How much money do you need to be happy? Penelope Trunk wrote a couple years ago that “a wide body of research suggests the number is approximately $40,000 a year.”

That sounds like a reasonable number for decent shelter, food and other necessities, plus some wiggle room. (Of course, much depends on the size of your family and where you live.) The next question is: Why does that number sound ridiculously inadequate if you’re making a whole lot more than that?

It’s called “lifestyle inflation” or, as Andrew Chilton says at Retire at 40, “The more you earn, the more you spend.” Because many people are cutting back in anticipation of job loss or some other economic ill, now is the perfect time to get it under control.

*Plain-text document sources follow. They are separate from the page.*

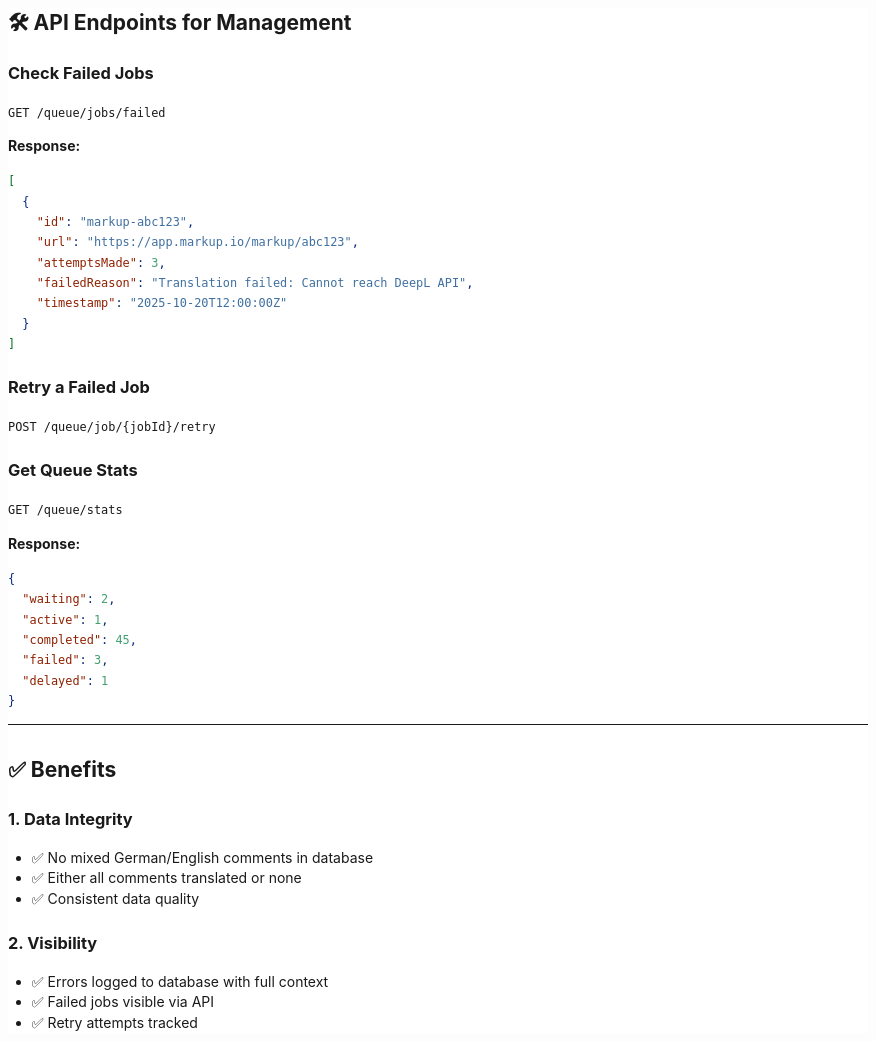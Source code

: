 
## 🛠️ API Endpoints for Management

### Check Failed Jobs
```bash
GET /queue/jobs/failed
```

**Response:**
```json
[
  {
    "id": "markup-abc123",
    "url": "https://app.markup.io/markup/abc123",
    "attemptsMade": 3,
    "failedReason": "Translation failed: Cannot reach DeepL API",
    "timestamp": "2025-10-20T12:00:00Z"
  }
]
```

### Retry a Failed Job
```bash
POST /queue/job/{jobId}/retry
```

### Get Queue Stats
```bash
GET /queue/stats
```

**Response:**
```json
{
  "waiting": 2,
  "active": 1,
  "completed": 45,
  "failed": 3,
  "delayed": 1
}
```

---

## ✅ Benefits

### 1. Data Integrity
- ✅ No mixed German/English comments in database
- ✅ Either all comments translated or none
- ✅ Consistent data quality

### 2. Visibility
- ✅ Errors logged to database with full context
- ✅ Failed jobs visible via API
- ✅ Retry attempts tracked
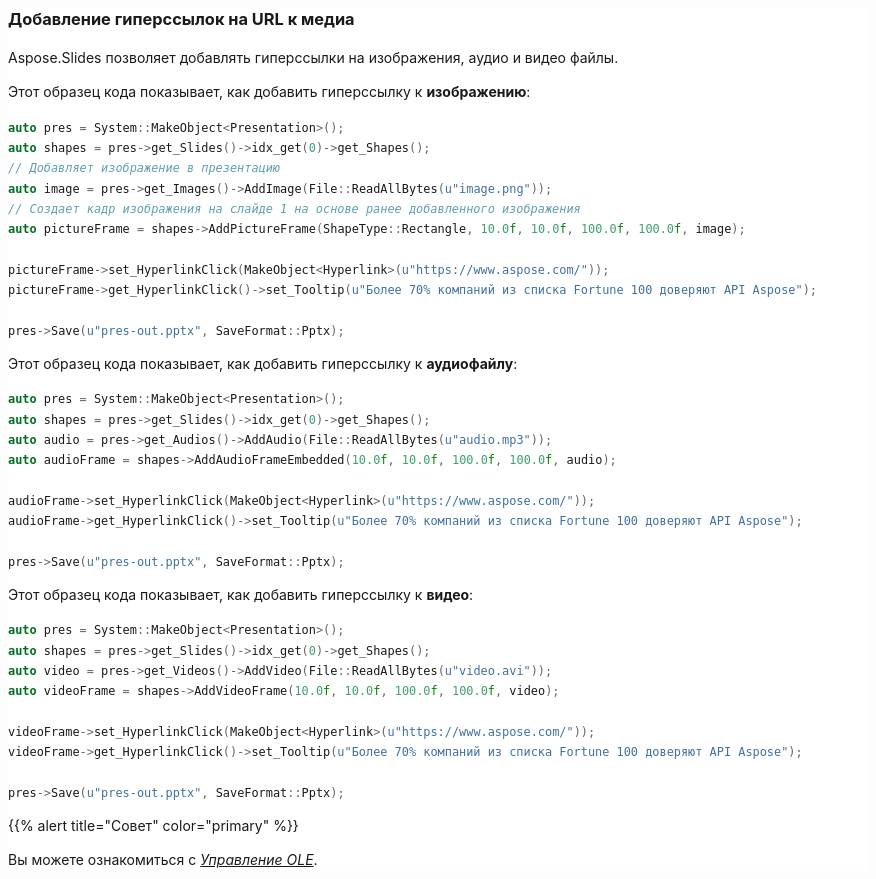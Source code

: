 ### **Добавление гиперссылок на URL к медиа**

Aspose.Slides позволяет добавлять гиперссылки на изображения, аудио и видео файлы.

Этот образец кода показывает, как добавить гиперссылку к **изображению**:

``` cpp
auto pres = System::MakeObject<Presentation>();
auto shapes = pres->get_Slides()->idx_get(0)->get_Shapes();
// Добавляет изображение в презентацию
auto image = pres->get_Images()->AddImage(File::ReadAllBytes(u"image.png"));
// Создает кадр изображения на слайде 1 на основе ранее добавленного изображения
auto pictureFrame = shapes->AddPictureFrame(ShapeType::Rectangle, 10.0f, 10.0f, 100.0f, 100.0f, image);

pictureFrame->set_HyperlinkClick(MakeObject<Hyperlink>(u"https://www.aspose.com/"));
pictureFrame->get_HyperlinkClick()->set_Tooltip(u"Более 70% компаний из списка Fortune 100 доверяют API Aspose");

pres->Save(u"pres-out.pptx", SaveFormat::Pptx);
```

 Этот образец кода показывает, как добавить гиперссылку к **аудиофайлу**:

``` cpp
auto pres = System::MakeObject<Presentation>();
auto shapes = pres->get_Slides()->idx_get(0)->get_Shapes();
auto audio = pres->get_Audios()->AddAudio(File::ReadAllBytes(u"audio.mp3"));
auto audioFrame = shapes->AddAudioFrameEmbedded(10.0f, 10.0f, 100.0f, 100.0f, audio);

audioFrame->set_HyperlinkClick(MakeObject<Hyperlink>(u"https://www.aspose.com/"));
audioFrame->get_HyperlinkClick()->set_Tooltip(u"Более 70% компаний из списка Fortune 100 доверяют API Aspose");

pres->Save(u"pres-out.pptx", SaveFormat::Pptx);
```

 Этот образец кода показывает, как добавить гиперссылку к **видео**:

``` cpp
auto pres = System::MakeObject<Presentation>();
auto shapes = pres->get_Slides()->idx_get(0)->get_Shapes();
auto video = pres->get_Videos()->AddVideo(File::ReadAllBytes(u"video.avi"));
auto videoFrame = shapes->AddVideoFrame(10.0f, 10.0f, 100.0f, 100.0f, video);

videoFrame->set_HyperlinkClick(MakeObject<Hyperlink>(u"https://www.aspose.com/"));
videoFrame->get_HyperlinkClick()->set_Tooltip(u"Более 70% компаний из списка Fortune 100 доверяют API Aspose");

pres->Save(u"pres-out.pptx", SaveFormat::Pptx);
```

{{%  alert  title="Совет"  color="primary"  %}} 

Вы можете ознакомиться с *[Управление OLE](https://docs.aspose.com/slides/cpp/manage-ole/)*.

Lifestyle inflation affects even the most budget-conscious among us. It happened to Alison at This Wasn’t in the Plan. Upon review, she realized her family’s income is up this year, but their savings don’t reflect that. “So, of course I started to make excuses,” she wrote. “But I couldn’t make these excuses account for much. Which means, we’ve slowly started to grow into our new income.”

“FMF” at Free Money Finance got a comment from a reader whose household income is $110,000. The reader said, “I find this is just ‘getting by’ and we have little debt and no children.”

We suggest that if you’re cutting back in anticipation of the worst, you consider carrying that new budget forward when the economy improves (and it will). How can you do that?

Among other things:

    • Andrew suggests that you look at expenditures you started making after your pay went up. “If you didn’t have these things before, then you can probably still do without them now,” he writes.

    • Canadian Dream: Free at 45 suggests having a separate savings account for those things that cause you to overspend. (In his case, it’s home renovation.) You can spend if you have the money saved, and have taken care of other savings obligations.